Posted on Friday, October 5, 2007

Dr. Bethany Hicok, Westminster College associate professor of English, had her essay "Companions in Disguise: The Conjuries of Wallace Stevens and Marianne Moore" published in The Wallace Stevens Journal, volume 31 (2).

"Stevens and Moore are two of the great American Modernists of the 20th century," Hicok said. "My essay tracks the way the two poets respond to and echo each other in the poetry of the 1930s. I am looking at how, together, they responded to the political, economic, and social crises of the 1930s and 1940s, which reshaped their own careers and helped redefine the course of American poetry.

"These two poets, I argue, resisted the pressure on artists in America to produce a Marxist-inflected poetry in order to remain relevant as poets.
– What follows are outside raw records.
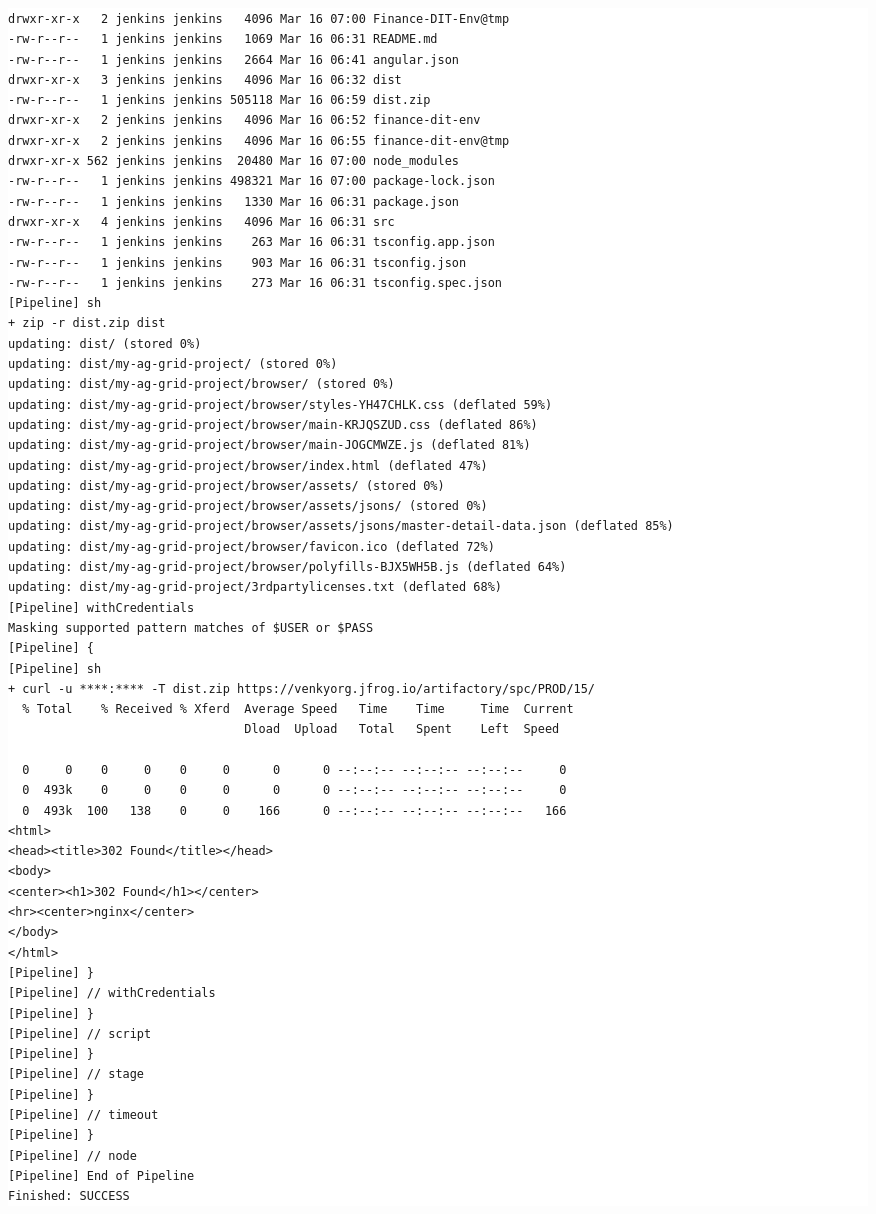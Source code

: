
```
drwxr-xr-x   2 jenkins jenkins   4096 Mar 16 07:00 Finance-DIT-Env@tmp
-rw-r--r--   1 jenkins jenkins   1069 Mar 16 06:31 README.md
-rw-r--r--   1 jenkins jenkins   2664 Mar 16 06:41 angular.json
drwxr-xr-x   3 jenkins jenkins   4096 Mar 16 06:32 dist
-rw-r--r--   1 jenkins jenkins 505118 Mar 16 06:59 dist.zip
drwxr-xr-x   2 jenkins jenkins   4096 Mar 16 06:52 finance-dit-env
drwxr-xr-x   2 jenkins jenkins   4096 Mar 16 06:55 finance-dit-env@tmp
drwxr-xr-x 562 jenkins jenkins  20480 Mar 16 07:00 node_modules
-rw-r--r--   1 jenkins jenkins 498321 Mar 16 07:00 package-lock.json
-rw-r--r--   1 jenkins jenkins   1330 Mar 16 06:31 package.json
drwxr-xr-x   4 jenkins jenkins   4096 Mar 16 06:31 src
-rw-r--r--   1 jenkins jenkins    263 Mar 16 06:31 tsconfig.app.json
-rw-r--r--   1 jenkins jenkins    903 Mar 16 06:31 tsconfig.json
-rw-r--r--   1 jenkins jenkins    273 Mar 16 06:31 tsconfig.spec.json
[Pipeline] sh
+ zip -r dist.zip dist
updating: dist/ (stored 0%)
updating: dist/my-ag-grid-project/ (stored 0%)
updating: dist/my-ag-grid-project/browser/ (stored 0%)
updating: dist/my-ag-grid-project/browser/styles-YH47CHLK.css (deflated 59%)
updating: dist/my-ag-grid-project/browser/main-KRJQSZUD.css (deflated 86%)
updating: dist/my-ag-grid-project/browser/main-JOGCMWZE.js (deflated 81%)
updating: dist/my-ag-grid-project/browser/index.html (deflated 47%)
updating: dist/my-ag-grid-project/browser/assets/ (stored 0%)
updating: dist/my-ag-grid-project/browser/assets/jsons/ (stored 0%)
updating: dist/my-ag-grid-project/browser/assets/jsons/master-detail-data.json (deflated 85%)
updating: dist/my-ag-grid-project/browser/favicon.ico (deflated 72%)
updating: dist/my-ag-grid-project/browser/polyfills-BJX5WH5B.js (deflated 64%)
updating: dist/my-ag-grid-project/3rdpartylicenses.txt (deflated 68%)
[Pipeline] withCredentials
Masking supported pattern matches of $USER or $PASS
[Pipeline] {
[Pipeline] sh
+ curl -u ****:**** -T dist.zip https://venkyorg.jfrog.io/artifactory/spc/PROD/15/
  % Total    % Received % Xferd  Average Speed   Time    Time     Time  Current
                                 Dload  Upload   Total   Spent    Left  Speed

  0     0    0     0    0     0      0      0 --:--:-- --:--:-- --:--:--     0
  0  493k    0     0    0     0      0      0 --:--:-- --:--:-- --:--:--     0
  0  493k  100   138    0     0    166      0 --:--:-- --:--:-- --:--:--   166
<html>
<head><title>302 Found</title></head>
<body>
<center><h1>302 Found</h1></center>
<hr><center>nginx</center>
</body>
</html>
[Pipeline] }
[Pipeline] // withCredentials
[Pipeline] }
[Pipeline] // script
[Pipeline] }
[Pipeline] // stage
[Pipeline] }
[Pipeline] // timeout
[Pipeline] }
[Pipeline] // node
[Pipeline] End of Pipeline
Finished: SUCCESS

```


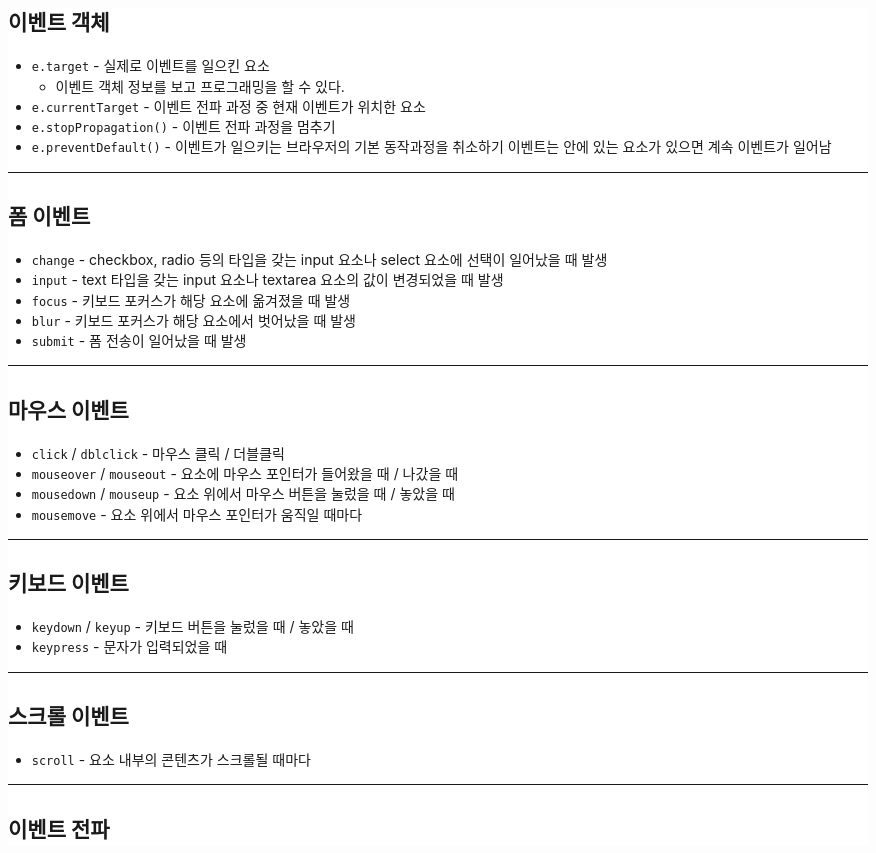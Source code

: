 ## 이벤트 객체

- `e.target` - 실제로 이벤트를 일으킨 요소
  - 이벤트 객체 정보를 보고 프로그래밍을 할 수 있다.
- `e.currentTarget` - 이벤트 전파 과정 중 현재 이벤트가 위치한 요소
- `e.stopPropagation()` - 이벤트 전파 과정을 멈추기
- `e.preventDefault()` - 이벤트가 일으키는 브라우저의 기본 동작과정을 취소하기
  이벤트는 안에 있는 요소가 있으면 계속 이벤트가 일어남

---

## 폼 이벤트

- `change` - checkbox, radio 등의 타입을 갖는 input 요소나 select 요소에 선택이 일어났을 때 발생
- `input` - text 타입을 갖는 input 요소나 textarea 요소의 값이 변경되었을 때 발생
- `focus` - 키보드 포커스가 해당 요소에 옮겨졌을 때 발생
- `blur` - 키보드 포커스가 해당 요소에서 벗어났을 때 발생
- `submit` - 폼 전송이 일어났을 때 발생



---

## 마우스 이벤트

- `click` / `dblclick` - 마우스 클릭 / 더블클릭
- `mouseover` / `mouseout` - 요소에 마우스 포인터가 들어왔을 때 / 나갔을 때
- `mousedown` / `mouseup` - 요소 위에서 마우스 버튼을 눌렀을 때 / 놓았을 때
- `mousemove` - 요소 위에서 마우스 포인터가 움직일 때마다

---

## 키보드 이벤트

- `keydown` / `keyup` - 키보드 버튼을 눌렀을 때 / 놓았을 때
- `keypress` - 문자가 입력되었을 때

---

## 스크롤 이벤트

- `scroll` - 요소 내부의 콘텐츠가 스크롤될 때마다

---

## 이벤트 전파
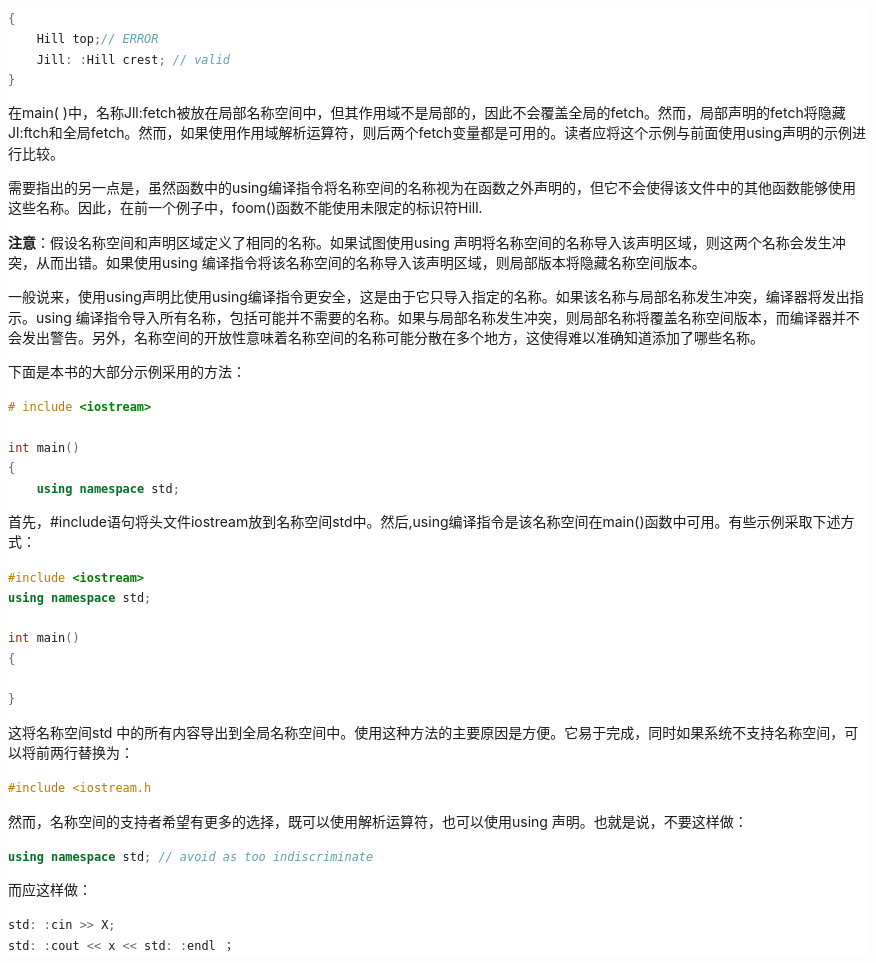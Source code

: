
 ```c++
{
    Hill top;// ERROR
    Jill: :Hill crest; // valid
}

```

在main( )中，名称Jll:fetch被放在局部名称空间中，但其作用域不是局部的，因此不会覆盖全局的fetch。然而，局部声明的fetch将隐藏Jl:ftch和全局fetch。然而，如果使用作用域解析运算符，则后两个fetch变量都是可用的。读者应将这个示例与前面使用using声明的示例进行比较。

需要指出的另一点是，虽然函数中的using编译指令将名称空间的名称视为在函数之外声明的，但它不会使得该文件中的其他函数能够使用这些名称。因此，在前一个例子中，foom()函数不能使用未限定的标识符Hill.

**注意**：假设名称空间和声明区域定义了相同的名称。如果试图使用using 声明将名称空间的名称导入该声明区域，则这两个名称会发生冲突，从而出错。如果使用using 编译指令将该名称空间的名称导入该声明区域，则局部版本将隐藏名称空间版本。

一般说来，使用using声明比使用using编译指令更安全，这是由于它只导入指定的名称。如果该名称与局部名称发生冲突，编译器将发出指示。using 编译指令导入所有名称，包括可能并不需要的名称。如果与局部名称发生冲突，则局部名称将覆盖名称空间版本，而编译器并不会发出警告。另外，名称空间的开放性意味着名称空间的名称可能分散在多个地方，这使得难以准确知道添加了哪些名称。

下面是本书的大部分示例采用的方法：

```c++
# include <iostream>

int main()
{
    using namespace std;
```

首先，#include语句将头文件iostream放到名称空间std中。然后,using编译指令是该名称空间在main()函数中可用。有些示例采取下述方式：

```c++
#include <iostream>
using namespace std;

int main()
{
    
}
```

这将名称空间std 中的所有内容导出到全局名称空间中。使用这种方法的主要原因是方便。它易于完成，同时如果系统不支持名称空间，可以将前两行替换为：

```c++
#include <iostream.h
```

然而，名称空间的支持者希望有更多的选择，既可以使用解析运算符，也可以使用using 声明。也就是说，不要这样做：

```c++
using namespace std; // avoid as too indiscriminate
```

而应这样做：

```c++
std: :cin >> X;
std: :cout << x << std: :endl ；
```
Both Stevens and Moore rejected collectivism in all its forms. They maintained that the uniqueness of the individual should be valued and provided the most humane foundation for a good and ethical society."

Hicok began writing on Moore for her dissertation. In her book, Degrees of Freedom: American Women Poets and the Women's College, 1905-1955-due out from Bucknell University Press in February-Hicok discusses Moore's early poetry and how the progressive educational environment of the women's college of the early part of the century influenced her writing and thinking. She also discusses the work of American poets Elizabeth Bishop and Sylvia Plath.

Hicok, who has been with Westminster since 2001, earned her undergraduate degree from Russell Sage College and master's degrees and Ph.D. from the University of Rochester.